One woman had been dead for seven years. That’s 83 months of benefit payments worth $105,250, according to an audit released this week by the State Auditor of Public Accounts.
No money has been recouped in the case of the NPERS member who died in 2014. Her payments were halted in 2021, and the case has been forwarded to the Nebraska Attorney General’s Office.
A law enforcement investigation is underway for potential fraud, said Craig Kubicek, deputy state auditor.
“For it to go on that long is probably unusual — we’re talking seven years,” he said.
No names or responses from families of the deceased were included in the audit report. While some plans may allow benefits to go to a beneficiary after a death, Kubicek said these plans were not those types.
He said new procedures, based upon auditor recommendations, have been put in place to avoid future mistakes in the system, which covers public employees of schools, judges and the Nebraska State Patrol.
In the past, NPERS relied on two checks to determine whether a member had died: obituary sections in three newspapers; and a vendor who performed a “death audit” every other month that cross-referenced member names with public sources.
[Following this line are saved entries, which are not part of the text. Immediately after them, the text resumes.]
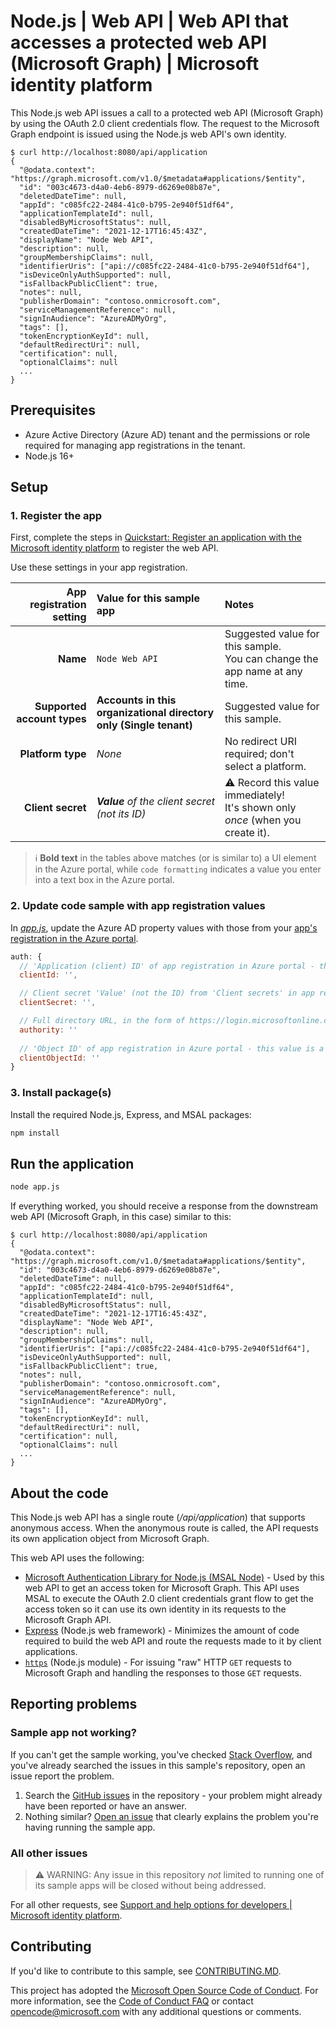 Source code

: <!-- Keeping yaml frontmatter commented out for now
---
# Metadata required by https://docs.microsoft.com/samples/browse/
# Metadata properties: https://review.docs.microsoft.com/help/contribute/samples/process/onboarding?branch=main#add-metadata-to-readme
languages:
- Node.js
page_type: sample
name: "Node.js API that makes a request to the Graph API as itself"
description: "This sample Node.js API demonstrates how to issue a call to a protected API using the client credentials flow.  A request will be issued to Microsoft Graph using the application's own identity."
products:
- azure
- azure-active-directory
- ms-graph
urlFragment: ms-identity-docs-code-webapi-nodejs
---
-->

<!-- SAMPLE ID: DOCS-CODE-009-->
# Node.js | Web API | Web API that accesses a protected web API (Microsoft Graph) | Microsoft identity platform

<!-- Build badges here
![Build passing.](https://img.shields.io/badge/build-passing-brightgreen.svg) ![Code coverage.](https://img.shields.io/badge/coverage-100%25-brightgreen.svg) ![License.](https://img.shields.io/badge/license-MIT-green.svg)
-->

This Node.js web API issues a call to a protected web API (Microsoft Graph) by using the OAuth 2.0 client credentials flow. The request to the Microsoft Graph endpoint is issued using the Node.js web API's own identity.

```console
$ curl http://localhost:8080/api/application
{
  "@odata.context": "https://graph.microsoft.com/v1.0/$metadata#applications/$entity",
  "id": "003c4673-d4a0-4eb6-8979-d6269e08b87e",
  "deletedDateTime": null,
  "appId": "c085fc22-2484-41c0-b795-2e940f51df64",
  "applicationTemplateId": null,
  "disabledByMicrosoftStatus": null,
  "createdDateTime": "2021-12-17T16:45:43Z",
  "displayName": "Node Web API",
  "description": null,
  "groupMembershipClaims": null,
  "identifierUris": ["api://c085fc22-2484-41c0-b795-2e940f51df64"],
  "isDeviceOnlyAuthSupported": null,
  "isFallbackPublicClient": true,
  "notes": null,
  "publisherDomain": "contoso.onmicrosoft.com",
  "serviceManagementReference": null,
  "signInAudience": "AzureADMyOrg",
  "tags": [],
  "tokenEncryptionKeyId": null,
  "defaultRedirectUri": null,
  "certification": null,
  "optionalClaims": null
  ...
}
```
## Prerequisites

- Azure Active Directory (Azure AD) tenant and the permissions or role required for managing app registrations in the tenant.
- Node.js 16+

## Setup

### 1. Register the app

First, complete the steps in [Quickstart: Register an application with the Microsoft identity platform](https://docs.microsoft.com/azure/active-directory/develop/quickstart-register-app) to register the web API.

Use these settings in your app registration.

| App registration <br/> setting    | Value for this sample app                                                    | Notes                                                                                              |
|---------------------------------:|:-----------------------------------------------------------------------------|:---------------------------------------------------------------------------------------------------|
| **Name**                          | `Node Web API`                                                               | Suggested value for this sample. <br/> You can change the app name at any time.                    |
| **Supported account types**       | **Accounts in this organizational directory only (Single tenant)**           | Suggested value for this sample.                                                                   |
| **Platform type**                 | _None_                                                                       | No redirect URI required; don't select a platform.                                                                    |
| **Client secret**                 | _**Value** of the client secret (not its ID)_                                | :warning: Record this value immediately! <br/> It's shown only _once_ (when you create it).        |

> :information_source: **Bold text** in the tables above matches (or is similar to) a UI element in the Azure portal, while `code formatting` indicates a value you enter into a text box in the Azure portal.

### 2. Update code sample with app registration values

In [_app.js_](app.js), update the Azure AD property values with those from your [app's registration in the Azure portal](https://docs.microsoft.com/azure/active-directory/develop/quickstart-configure-app-expose-web-apis).

```javascript
auth: {
  // 'Application (client) ID' of app registration in Azure portal - this value is a GUID
  clientId: '',

  // Client secret 'Value' (not the ID) from 'Client secrets' in app registration in Azure portal
  clientSecret: '',

  // Full directory URL, in the form of https://login.microsoftonline.com/<tenant>
  authority: ''
  
  // 'Object ID' of app registration in Azure portal - this value is a GUID
  clientObjectId: ''
}
```

### 3. Install package(s)

Install the required Node.js, Express, and MSAL packages:

```bash
npm install
```

## Run the application

```bash
node app.js
```

If everything worked, you should receive a response from the downstream web API (Microsoft Graph, in this case) similar to this:

```console
$ curl http://localhost:8080/api/application
{
  "@odata.context": "https://graph.microsoft.com/v1.0/$metadata#applications/$entity",
  "id": "003c4673-d4a0-4eb6-8979-d6269e08b87e",
  "deletedDateTime": null,
  "appId": "c085fc22-2484-41c0-b795-2e940f51df64",
  "applicationTemplateId": null,
  "disabledByMicrosoftStatus": null,
  "createdDateTime": "2021-12-17T16:45:43Z",
  "displayName": "Node Web API",
  "description": null,
  "groupMembershipClaims": null,
  "identifierUris": ["api://c085fc22-2484-41c0-b795-2e940f51df64"],
  "isDeviceOnlyAuthSupported": null,
  "isFallbackPublicClient": true,
  "notes": null,
  "publisherDomain": "contoso.onmicrosoft.com",
  "serviceManagementReference": null,
  "signInAudience": "AzureADMyOrg",
  "tags": [],
  "tokenEncryptionKeyId": null,
  "defaultRedirectUri": null,
  "certification": null,
  "optionalClaims": null
  ...
}
```

## About the code

This Node.js web API has a single route (_/api/application_) that supports anonymous access.  When the anonymous route is called, the API requests its own application object from Microsoft Graph.

This web API uses the following:

- [Microsoft Authentication Library for Node.js (MSAL Node)](https://github.com/AzureAD/microsoft-authentication-library-for-js/tree/dev/lib/msal-node) - Used by this web API to get an access token for Microsoft Graph. This API uses MSAL to execute the OAuth 2.0 client credentials grant flow to get the access token so it can use its own identity in its requests to the Microsoft Graph API.
- [Express](https://expressjs.com/) (Node.js web framework) - Minimizes the amount of code required to build the web API and route the requests made to it by client applications.
- [`https`](https://nodejs.org/api/https.html) (Node.js module) - For issuing "raw" HTTP `GET` requests to Microsoft Graph and handling the responses to those `GET` requests.

## Reporting problems

### Sample app not working?

If you can't get the sample working, you've checked [Stack Overflow](http://stackoverflow.com/questions/tagged/msal), and you've already searched the issues in this sample's repository, open an issue report the problem.

1. Search the [GitHub issues](../../issues) in the repository - your problem might already have been reported or have an answer.
1. Nothing similar? [Open an issue](../../issues/new) that clearly explains the problem you're having running the sample app.

### All other issues

> :warning: WARNING: Any issue in this repository _not_ limited to running one of its sample apps will be closed without being addressed.

For all other requests, see [Support and help options for developers | Microsoft identity platform](https://docs.microsoft.com/azure/active-directory/develop/developer-support-help-options).

## Contributing

If you'd like to contribute to this sample, see [CONTRIBUTING.MD](/CONTRIBUTING.md).

This project has adopted the [Microsoft Open Source Code of Conduct](https://opensource.microsoft.com/codeofconduct/). For more information, see the [Code of Conduct FAQ](https://opensource.microsoft.com/codeofconduct/faq/) or contact [opencode@microsoft.com](mailto:opencode@microsoft.com) with any additional questions or comments.
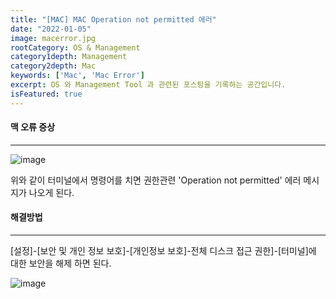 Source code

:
 ```yaml
---
title: "[MAC] MAC Operation not permitted 에러"
date: "2022-01-05"
image: macerror.jpg
rootCategory: OS & Management
category1depth: Management
category2depth: Mac
keywords: ['Mac', 'Mac Error']
excerpt: OS 와 Management Tool 과 관련된 포스팅을 기록하는 공간입니다.
isFeatured: true
---
```




#### 맥 오류 증상

---

![image](https://user-images.githubusercontent.com/56063287/148237458-eb18e550-563c-4749-b708-37f5e89812d9.png)

위와 같이 터미널에서 명령어를 치면 권한관련 'Operation not permitted' 에러 메시지가 나오게 된다.

#### 해결방법

---

[설정]-[보안 및 개인 정보 보호]-[개인정보 보호]-전체 디스크 접근 권한]-[터미널]에 대한 보안을 해제 하면 된다.

![image](https://user-images.githubusercontent.com/56063287/148237680-c3522202-fb97-466a-b890-1c65ed66a4c6.png)
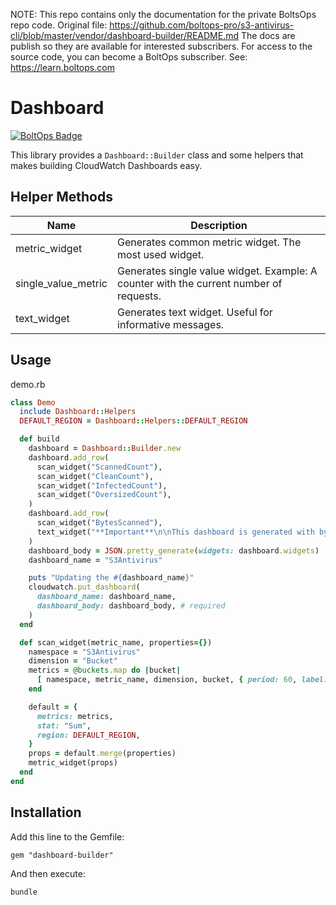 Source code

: <!-- note marker start -->
NOTE: This repo contains only the documentation for the private BoltsOps repo code.
Original file: https://github.com/boltops-pro/s3-antivirus-cli/blob/master/vendor/dashboard-builder/README.md
The docs are publish so they are available for interested subscribers.
For access to the source code, you can become a BoltOps subscriber.
See: https://learn.boltops.com

<!-- note marker end -->

# Dashboard

[![BoltOps Badge](https://img.boltops.com/boltops/badges/boltops-badge.png)](https://www.boltops.com)

This library provides a `Dashboard::Builder` class and some helpers that makes building CloudWatch Dashboards easy.

## Helper Methods

Name | Description
-- | ---
metric_widget | Generates common metric widget. The most used widget.
single_value_metric | Generates single value widget. Example: A counter with the current number of requests.
text_widget | Generates text widget. Useful for informative messages.

## Usage

demo.rb

```ruby
class Demo
  include Dashboard::Helpers
  DEFAULT_REGION = Dashboard::Helpers::DEFAULT_REGION

  def build
    dashboard = Dashboard::Builder.new
    dashboard.add_row(
      scan_widget("ScannedCount"),
      scan_widget("CleanCount"),
      scan_widget("InfectedCount"),
      scan_widget("OversizedCount"),
    )
    dashboard.add_row(
      scan_widget("BytesScanned"),
      text_widget("**Important**\n\nThis dashboard is generated with by s3-antivirus. Manual changes will be replaced."),
    )
    dashboard_body = JSON.pretty_generate(widgets: dashboard.widgets)
    dashboard_name = "S3Antivirus"

    puts "Updating the #{dashboard_name}"
    cloudwatch.put_dashboard(
      dashboard_name: dashboard_name,
      dashboard_body: dashboard_body, # required
    )
  end

  def scan_widget(metric_name, properties={})
    namespace = "S3Antivirus"
    dimension = "Bucket"
    metrics = @buckets.map do |bucket|
      [ namespace, metric_name, dimension, bucket, { period: 60, label: bucket } ]
    end

    default = {
      metrics: metrics,
      stat: "Sum",
      region: DEFAULT_REGION,
    }
    props = default.merge(properties)
    metric_widget(props)
  end
end
```
## Installation

Add this line to the Gemfile:

    gem "dashboard-builder"

And then execute:

    bundle
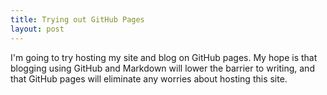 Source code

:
 ```yaml
---
title: Trying out GitHub Pages
layout: post
---
```


I'm going to try hosting my site and blog on GitHub pages. My hope is that
blogging using GitHub and Markdown will lower the barrier to writing, and that
GitHub pages will eliminate any worries about hosting this site.
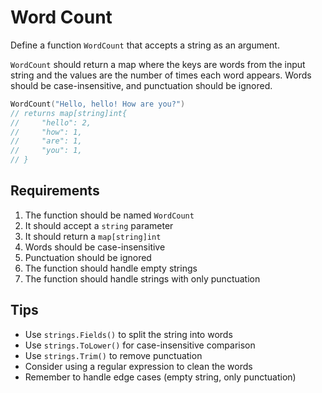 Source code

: # Word Count

Define a function `WordCount` that accepts a string as an argument.

`WordCount` should return a map where the keys are words from the input string and the values are the number of times each word appears. Words should be case-insensitive, and punctuation should be ignored.

```go
WordCount("Hello, hello! How are you?")
// returns map[string]int{
//     "hello": 2,
//     "how": 1,
//     "are": 1,
//     "you": 1,
// }
```

## Requirements

1. The function should be named `WordCount`
2. It should accept a `string` parameter
3. It should return a `map[string]int`
4. Words should be case-insensitive
5. Punctuation should be ignored
6. The function should handle empty strings
7. The function should handle strings with only punctuation

## Tips

- Use `strings.Fields()` to split the string into words
- Use `strings.ToLower()` for case-insensitive comparison
- Use `strings.Trim()` to remove punctuation
- Consider using a regular expression to clean the words
- Remember to handle edge cases (empty string, only punctuation)
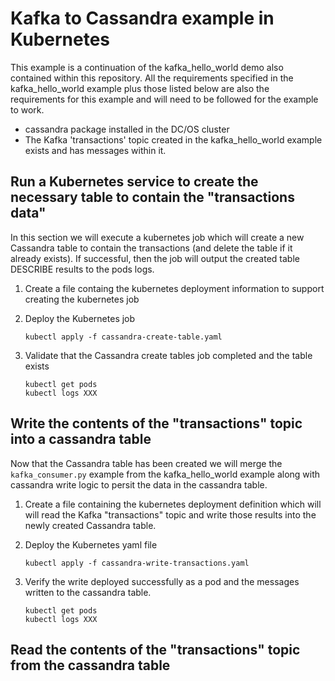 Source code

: # Kafka to Cassandra example in Kubernetes

This example is a continuation of the kafka_hello_world demo also contained within this repository.  All the requirements specified in the kafka_hello_world example plus those listed below are also the requirements for this example and will need to be followed for the example to work.
* cassandra package installed in the DC/OS cluster
* The Kafka 'transactions' topic created in the kafka_hello_world example exists and has messages within it.

## Run a Kubernetes service to create the necessary table to contain the "transactions data"
In this section we will execute a kubernetes job which will create a new Cassandra table to contain the transactions (and delete the table if it already exists).  If successful, then the job will output the created table DESCRIBE results to the pods logs.

1. Create a file containg the kubernetes deployment information to support creating the kubernetes job

1. Deploy the Kubernetes job
   ```
   kubectl apply -f cassandra-create-table.yaml
   ```

1. Validate that the Cassandra create tables job completed and the table exists
   ```
   kubectl get pods
   kubectl logs XXX

   ```
 
## Write the contents of the "transactions" topic into a cassandra table

Now that the Cassandra table has been created we will merge the ```kafka_consumer.py``` example from the kafka_hello_world example along with cassandra write logic to persit the data in the cassandra table.

1. Create a file containing the kubernetes deployment definition which will will read the Kafka "transactions" topic and write those results into the newly created Cassandra table.

1. Deploy the Kubernetes yaml file
    ```
    kubectl apply -f cassandra-write-transactions.yaml
    ```
    
1. Verify the write deployed successfully as a pod and the messages written to the cassandra table.
   ```
   kubectl get pods
   kubectl logs XXX
   ```
   
## Read the contents of the "transactions" topic from the cassandra table

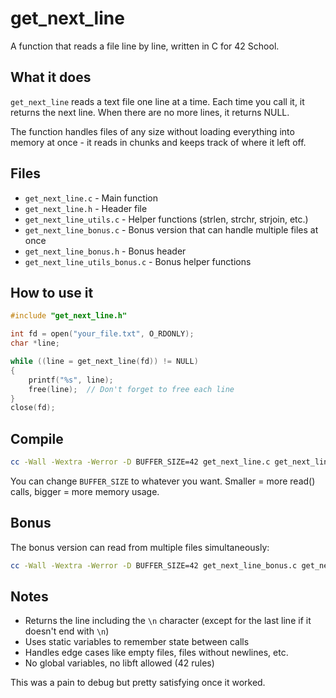 # get_next_line

A function that reads a file line by line, written in C for 42 School.

## What it does

`get_next_line` reads a text file one line at a time. Each time you call it, it returns the next line. When there are no more lines, it returns NULL.

The function handles files of any size without loading everything into memory at once - it reads in chunks and keeps track of where it left off.

## Files

- `get_next_line.c` - Main function
- `get_next_line.h` - Header file
- `get_next_line_utils.c` - Helper functions (strlen, strchr, strjoin, etc.)
- `get_next_line_bonus.c` - Bonus version that can handle multiple files at once
- `get_next_line_bonus.h` - Bonus header
- `get_next_line_utils_bonus.c` - Bonus helper functions

## How to use it

```c
#include "get_next_line.h"

int fd = open("your_file.txt", O_RDONLY);
char *line;

while ((line = get_next_line(fd)) != NULL)
{
    printf("%s", line);
    free(line);  // Don't forget to free each line
}
close(fd);
```

## Compile

```bash
cc -Wall -Wextra -Werror -D BUFFER_SIZE=42 get_next_line.c get_next_line_utils.c
```

You can change `BUFFER_SIZE` to whatever you want. Smaller = more read() calls, bigger = more memory usage.

## Bonus

The bonus version can read from multiple files simultaneously:

```bash
cc -Wall -Wextra -Werror -D BUFFER_SIZE=42 get_next_line_bonus.c get_next_line_utils_bonus.c
```

## Notes

- Returns the line including the `\n` character (except for the last line if it doesn't end with `\n`)
- Uses static variables to remember state between calls
- Handles edge cases like empty files, files without newlines, etc.
- No global variables, no libft allowed (42 rules)

This was a pain to debug but pretty satisfying once it worked.
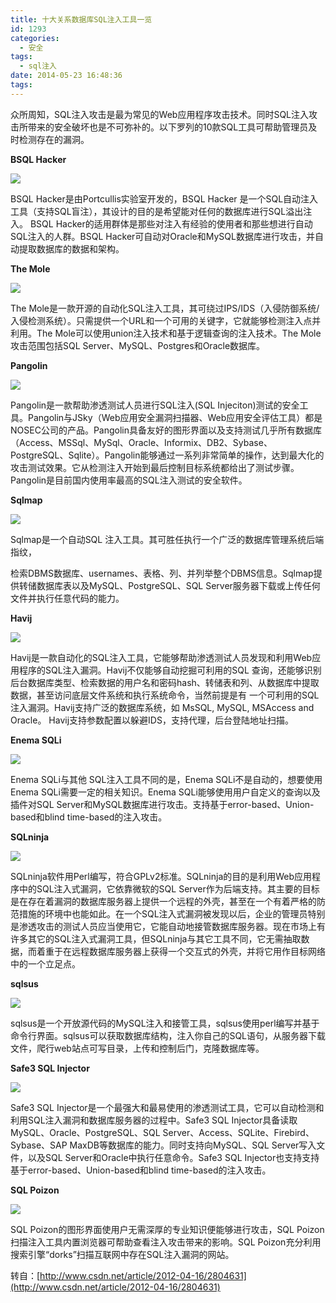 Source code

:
 ```yaml
---
title: 十大关系数据库SQL注入工具一览
id: 1293
categories:
  - 安全
tags:
  - sql注入
date: 2014-05-23 16:48:36
tags:
---
```


众所周知，SQL注入攻击是最为常见的Web应用程序攻击技术。同时SQL注入攻击所带来的安全破坏也是不可弥补的。以下罗列的10款SQL工具可帮助管理员及时检测存在的漏洞。
<!--more-->
**BSQL Hacker**

![](http://cms.csdnimg.cn/articlev1/uploads/allimg/120416/79_120416170903_1.jpg)

BSQL Hacker是由Portcullis实验室开发的，BSQL Hacker 是一个SQL自动注入工具（支持SQL盲注），其设计的目的是希望能对任何的数据库进行SQL溢出注入。 BSQL Hacker的适用群体是那些对注入有经验的使用者和那些想进行自动SQL注入的人群。BSQL Hacker可自动对Oracle和MySQL数据库进行攻击，并自动提取数据库的数据和架构。

**The Mole**

![](http://cms.csdnimg.cn/articlev1/uploads/allimg/120416/79_120416170925_1.png)

The Mole是一款开源的自动化SQL注入工具，其可绕过IPS/IDS（入侵防御系统/入侵检测系统）。只需提供一个URL和一个可用的关键字，它就能够检测注入点并利用。The Mole可以使用union注入技术和基于逻辑查询的注入技术。The Mole攻击范围包括SQL Server、MySQL、Postgres和Oracle数据库。

**Pangolin**

![](http://cms.csdnimg.cn/articlev1/uploads/allimg/120416/79_120416170950_1.png)

Pangolin是一款帮助渗透测试人员进行SQL注入(SQL Injeciton)测试的安全工具。Pangolin与JSky（Web应用安全漏洞扫描器、Web应用安全评估工具）都是NOSEC公司的产品。Pangolin具备友好的图形界面以及支持测试几乎所有数据库（Access、MSSql、MySql、Oracle、Informix、DB2、Sybase、PostgreSQL、Sqlite）。Pangolin能够通过一系列非常简单的操作，达到最大化的攻击测试效果。它从检测注入开始到最后控制目标系统都给出了测试步骤。Pangolin是目前国内使用率最高的SQL注入测试的安全软件。

**Sqlmap**

![](http://cms.csdnimg.cn/articlev1/uploads/allimg/120416/79_120416171058_1.png)

Sqlmap是一个自动SQL 注入工具。其可胜任执行一个广泛的数据库管理系统后端指纹，

检索DBMS数据库、usernames、表格、列、并列举整个DBMS信息。Sqlmap提供转储数据库表以及MySQL、PostgreSQL、SQL Server服务器下载或上传任何文件并执行任意代码的能力。

**Havij**

![](http://cms.csdnimg.cn/articlev1/uploads/allimg/120416/79_120416171120_1.png)

Havij是一款自动化的SQL注入工具，它能够帮助渗透测试人员发现和利用Web应用程序的SQL注入漏洞。Havij不仅能够自动挖掘可利用的SQL 查询，还能够识别后台数据库类型、检索数据的用户名和密码hash、转储表和列、从数据库中提取数据，甚至访问底层文件系统和执行系统命令，当然前提是有 一个可利用的SQL注入漏洞。Havij支持广泛的数据库系统，如 MsSQL, MySQL, MSAccess and Oracle。 Havij支持参数配置以躲避IDS，支持代理，后台登陆地址扫描。

**Enema SQLi**

![](http://cms.csdnimg.cn/articlev1/uploads/allimg/120416/79_120416171156_1.png)

Enema SQLi与其他 SQL注入工具不同的是，Enema SQLi不是自动的，想要使用Enema SQLi需要一定的相关知识。Enema SQLi能够使用用户自定义的查询以及插件对SQL Server和MySQL数据库进行攻击。支持基于error-based、Union-based和blind time-based的注入攻击。

**SQLninja**

![](http://cms.csdnimg.cn/articlev1/uploads/allimg/120416/79_120416171220_1.JPG)

SQLninja软件用Perl编写，符合GPLv2标准。SQLninja的目的是利用Web应用程序中的SQL注入式漏洞，它依靠微软的SQL Server作为后端支持。其主要的目标是在存在着漏洞的数据库服务器上提供一个远程的外壳，甚至在一个有着严格的防范措施的环境中也能如此。在一个SQL注入式漏洞被发现以后，企业的管理员特别是渗透攻击的测试人员应当使用它，它能自动地接管数据库服务器。现在市场上有许多其它的SQL注入式漏洞工具，但SQLninja与其它工具不同，它无需抽取数据，而着重于在远程数据库服务器上获得一个交互式的外壳，并将它用作目标网络中的一个立足点。

**sqlsus**

![](http://cms.csdnimg.cn/articlev1/uploads/allimg/120416/79_120416171245_1.png)

sqlsus是一个开放源代码的MySQL注入和接管工具，sqlsus使用perl编写并基于命令行界面。sqlsus可以获取数据库结构，注入你自己的SQL语句，从服务器下载文件，爬行web站点可写目录，上传和控制后门，克隆数据库等。

**Safe3 SQL Injector**

![](http://cms.csdnimg.cn/articlev1/uploads/allimg/120416/79_120416171305_1.jpg)

Safe3 SQL Injector是一个最强大和最易使用的渗透测试工具，它可以自动检测和利用SQL注入漏洞和数据库服务器的过程中。Safe3 SQL Injector具备读取MySQL、Oracle、PostgreSQL、SQL Server、Access、SQLite、Firebird、Sybase、SAP MaxDB等数据库的能力。同时支持向MySQL、SQL Server写入文件，以及SQL Server和Oracle中执行任意命令。Safe3 SQL Injector也支持支持基于error-based、Union-based和blind time-based的注入攻击。

**SQL Poizon**

![](http://cms.csdnimg.cn/articlev1/uploads/allimg/120416/79_120416171338_1.png)

SQL Poizon的图形界面使用户无需深厚的专业知识便能够进行攻击，SQL Poizon扫描注入工具内置浏览器可帮助查看注入攻击带来的影响。SQL Poizon充分利用搜索引擎“dorks”扫描互联网中存在SQL注入漏洞的网站。

转自：[http://www.csdn.net/article/2012-04-16/2804631](http://www.csdn.net/article/2012-04-16/2804631)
Kubicek said state auditors noted inefficiencies in that process in 2020, and NPERS switched to a different vendor. That new provider identified the cases of the woman who had died in 2014 as well as seven others. Her payments halted in February 2021, as did six others.
The state audit team found three additional cases and recommended that NPERS strengthen its procedures further by obtaining a list of death certificates from the Department of Health and Human Services for comparison against benefit payment records. NPERS agreed.
With regard to the woman who had died in 2014, the audit team found that NPERS had processed two changes to the member’s banking information – one a few months after she died, and the other in early 2019 — “without adequate documentation from the member.” In both instances, NPERS received notification of the changes from the Department of Administration Services but did not confirm the changes with the member prior to making the changes in the system.
Kubicek said loss of NPERS funds can pose financial risk beyond members. If the fund would ever come up short, he said, the state might be asked to kick in financial assistance.